● WHAT THE EXERCISE ASKS: Go through the material below and count the lines containing the word "https". Give that number by itself.

● DATASET RECORDS:
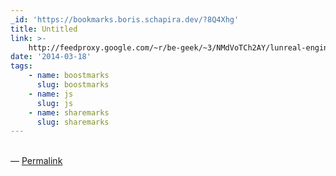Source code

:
 ```yaml
---
_id: 'https://bookmarks.boris.schapira.dev/?8Q4Xhg'
title: Untitled
link: >-
    http://feedproxy.google.com/~r/be-geek/~3/NMdVoTCh2AY/lunreal-engine-4-porte-dans-firefox-sans-plugin-122190
date: '2014-03-18'
tags:
    - name: boostmarks
      slug: boostmarks
    - name: js
      slug: js
    - name: sharemarks
      slug: sharemarks
---
```


<br>&#8212;
<a href="https://bookmarks.boris.schapira.dev/?8Q4Xhg" title="Permalink">Permalink</a>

● TASK SOLUTION: 2